Homeschooling from the Heart—One More Step
The race is on. You can see it in the frantic pace at which people rush through stores, barrel down the roads, dash to appointments, and “eat and run.” It’s the race to finish everything in as little time as possible, and if you’re not going at breakneck speed, you’ll lose. And we homeschool mothers often feel even more pressure to perform.
Not only have we foregone what the world terms “meaningful employment” (whose definition, please?), but we also bear the censure of those critical onlookers who—rather than encouraging—merely wait for us to mess up. And so our race gets trickier because we wear all the hats of a homeschooler—Schoolteacher, Principal, Secretary, Cook, Janitor, Guidance Counselor, Chauffeur, Nurse, Coach—in addition to the normal one of Mother.
Yet, the other moms in our circle seem to take it all in stride. Where do they find time for those cute projects, handwritten cards, or even regularly working out?
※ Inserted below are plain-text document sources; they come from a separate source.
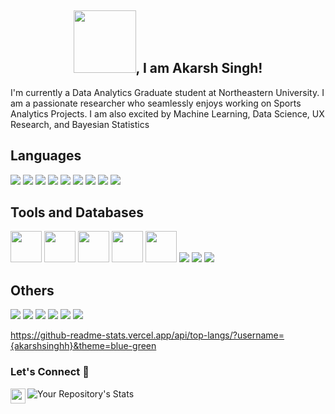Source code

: <h2 align="center"><img src="https://c.tenor.com/kjVHIVqP6pAAAAAC/hello-rainbow-text.gif" width="100px">, I am Akarsh Singh!</h2>

I'm currently a Data Analytics Graduate student at Northeastern University. I am a passionate researcher who seamlessly enjoys working on Sports Analytics Projects. I am also excited by Machine Learning, Data Science, UX Research, and Bayesian Statistics 


## Languages 
<span><img src="https://img.shields.io/badge/python-3670A0?style=for-the-badge&logo=python&logoColor=ffdd54"></span>
<img src="https://img.shields.io/badge/MySQL-00000F?style=for-the-badge&logo=mysql&logoColor=white">
<img src="https://img.shields.io/badge/C-00599C?style=for-the-badge&logo=c&logoColor=white">
<img src="https://img.shields.io/badge/C%2B%2B-00599C?style=for-the-badge&logo=c%2B%2B&logoColor=white">
<img src="https://img.shields.io/badge/HTML-239120?style=for-the-badge&logo=html5&logoColor=white">
<img src="https://img.shields.io/badge/CSS-239120?&style=for-the-badge&logo=css3&logoColor=white">
<img src="https://img.shields.io/badge/JavaScript-F7DF1E?style=for-the-badge&logo=javascript&logoColor=black ">
<img src="https://img.shields.io/badge/R-276DC3?style=for-the-badge&logo=r&logoColor=white ">
<img src="https://img.shields.io/badge/Solidity-%23363636.svg?style=for-the-badge&logo=solidity&logoColor=white">



## Tools and Databases

<span><img src="https://img.icons8.com/color/2x/tableau-software.png" width="50" height="50"/></span>
<img src="https://img.icons8.com/fluency/2x/jupyter.png" width="50" height="50"/>
<img src="https://img.icons8.com/color/2x/tensorflow.png" width="50" height="50"/>
<img src="https://img.icons8.com/color/2x/microsoft-excel-2019.png" width="50" height="50"/>
<img src="https://img.icons8.com/fluency/2x/spyder-ide.png" width="50" height="50"/>
<span><img src="https://img.icons8.com/ios/50/000000/mysql-logo.png"/></span>
<img src="https://img.icons8.com/color/50/000000/postgreesql.png"/>
<img src="https://img.icons8.com/color/48/000000/mongodb.png"/>



## Others
<span><img src="https://img.shields.io/badge/-RaspberryPi-C51A4A?style=for-the-badge&logo=Raspberry-Pi"/></span>
<img src="https://img.shields.io/badge/Postman-FF6C37?style=for-the-badge&logo=postman&logoColor=white" />
<img src="https://img.shields.io/badge/git-%23F05033.svg?style=for-the-badge&logo=git&logoColor=white"/>
<img src="https://img.shields.io/badge/scikit--learn-%23F7931E.svg?style=for-the-badge&logo=scikit-learn&logoColor=white"/>
<img src="https://img.shields.io/badge/Anaconda-%2344A833.svg?style=for-the-badge&logo=anaconda&logoColor=white"/>
<img src="https://img.shields.io/badge/adobeillustrator-%23FF9A00.svg?style=for-the-badge&logo=adobeillustrator&logoColor=white"/>

https://github-readme-stats.vercel.app/api/top-langs/?username={akarshsinghh}&theme=blue-green

### Let's Connect 🔗
<a href="https://www.linkedin.com/in/akarshsinghh/">
  <img align="left" width="24px" src="https://cdn.jsdelivr.net/npm/simple-icons@v3/icons/linkedin.svg"  />
</a>


![Your Repository's Stats](https://github-readme-stats.vercel.app/api?username=akarshsinghh&show_icons=true)

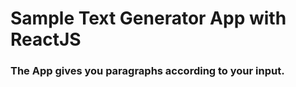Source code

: # Sample Text Generator App with ReactJS

### The App gives you paragraphs according to your input.
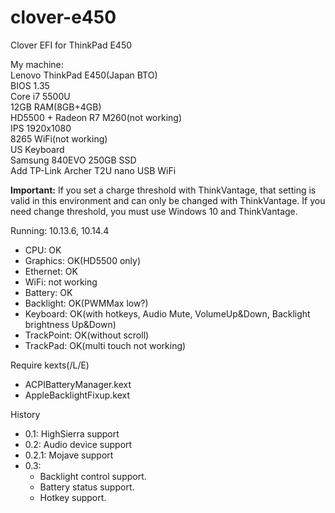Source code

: # clover-e450
Clover EFI for ThinkPad E450

My machine:  
Lenovo ThinkPad E450(Japan BTO)  
BIOS 1.35  
Core i7 5500U  
12GB RAM(8GB+4GB)  
HD5500 + Radeon R7 M260(not working)  
IPS 1920x1080  
8265 WiFi(not working)  
US Keyboard  
Samsung 840EVO 250GB SSD  
Add TP-Link Archer T2U nano USB WiFi  

**Important:**
 If you set a charge threshold with ThinkVantage, that setting is valid in this environment and can only be changed with ThinkVantage. If you need change threshold, you must use Windows 10 and ThinkVantage.

Running: 10.13.6, 10.14.4

- CPU: OK
- Graphics: OK(HD5500 only)
- Ethernet: OK
- WiFi: not working
- Battery: OK
- Backlight: OK(PWMMax low?)
- Keyboard: OK(with hotkeys, Audio Mute, VolumeUp&Down, Backlight brightness Up&Down)
- TrackPoint: OK(without scroll)
- TrackPad: OK(multi touch not working)

Require kexts(/L/E)
- ACPIBatteryManager.kext
- AppleBacklightFixup.kext
  
History
- 0.1: HighSierra support
- 0.2: Audio device support
- 0.2.1: Mojave support
- 0.3:
  - Backlight control support.
  - Battery status support.
  - Hotkey support.
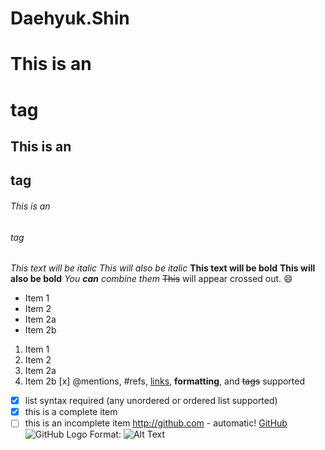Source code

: # Daehyuk.Shin
# This is an <h1> tag
## This is an <h2> tag
###### This is an <h6> tag
*This text will be italic*
_This will also be italic_
**This text will be bold**
__This will also be bold__
_You **can** combine them_
~~This~~ will appear crossed out.
:smile:
* Item 1
* Item 2
* Item 2a
* Item 2b
1. Item 1
1. Item 2
1. Item 2a
1. Item 2b
[x] @mentions, #refs, [links](), **formatting**, and <del>tags</del> supported
- [x] list syntax required (any unordered or ordered list supported)
- [x] this is a complete item
- [ ] this is an incomplete item
http://github.com - automatic!
[GitHub](http://github.com)
![GitHub Logo](images/logo.png)
Format: ![Alt Text](url)
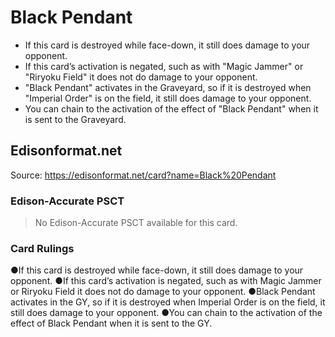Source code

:# Black Pendant

*   If this card is destroyed while face-down, it still does damage to your opponent.
*   If this card’s activation is negated, such as with "Magic Jammer" or "Riryoku Field" it does not do damage to your opponent.
*   "Black Pendant" activates in the Graveyard, so if it is destroyed when "Imperial Order" is on the field, it still does damage to your opponent.
*   You can chain to the activation of the effect of "Black Pendant" when it is sent to the Graveyard.

## Edisonformat.net

Source: https://edisonformat.net/card?name=Black%20Pendant

### Edison-Accurate PSCT

> No Edison-Accurate PSCT available for this card.

### Card Rulings

●If this card is destroyed while face-down, it still does damage to your opponent.
●If this card’s activation is negated, such as with Magic Jammer or Riryoku Field it does not do damage to your opponent.
●Black Pendant activates in the GY, so if it is destroyed when Imperial Order is on the field, it still does damage to your opponent.
●You can chain to the activation of the effect of Black Pendant when it is sent to the GY.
Do we simply need to “get our act together”? They’re running laps around us in the same 24 hours that won’t even cover our housework! And at the end of the day, it seems that no matter how hard we try, we can’t keep the pace that “other moms” set with their organization, creativity, or thriftiness.
Thankfully, God judges our performance according to a different—eternal—checklist. And what all does He expect us to accomplish in today’s 24 hours? We find it beautifully and simply stated in Micah 6:8: “He hath shewed thee, O man, what is good; and what doth the Lord require of thee, but to do justly, and to love mercy, and to walk humbly with thy God?”
In doing justly and loving mercy we reflect God’s own character. But notice that He doesn’t specify the receivers of this justice and mercy. The justice and mercy aren’t invalidated in His eyes if our sole audience members are children. And what about the “walk humbly with thy God” part? We may want to spend more time in Bible reading and prayer, but what if we can barely find time now?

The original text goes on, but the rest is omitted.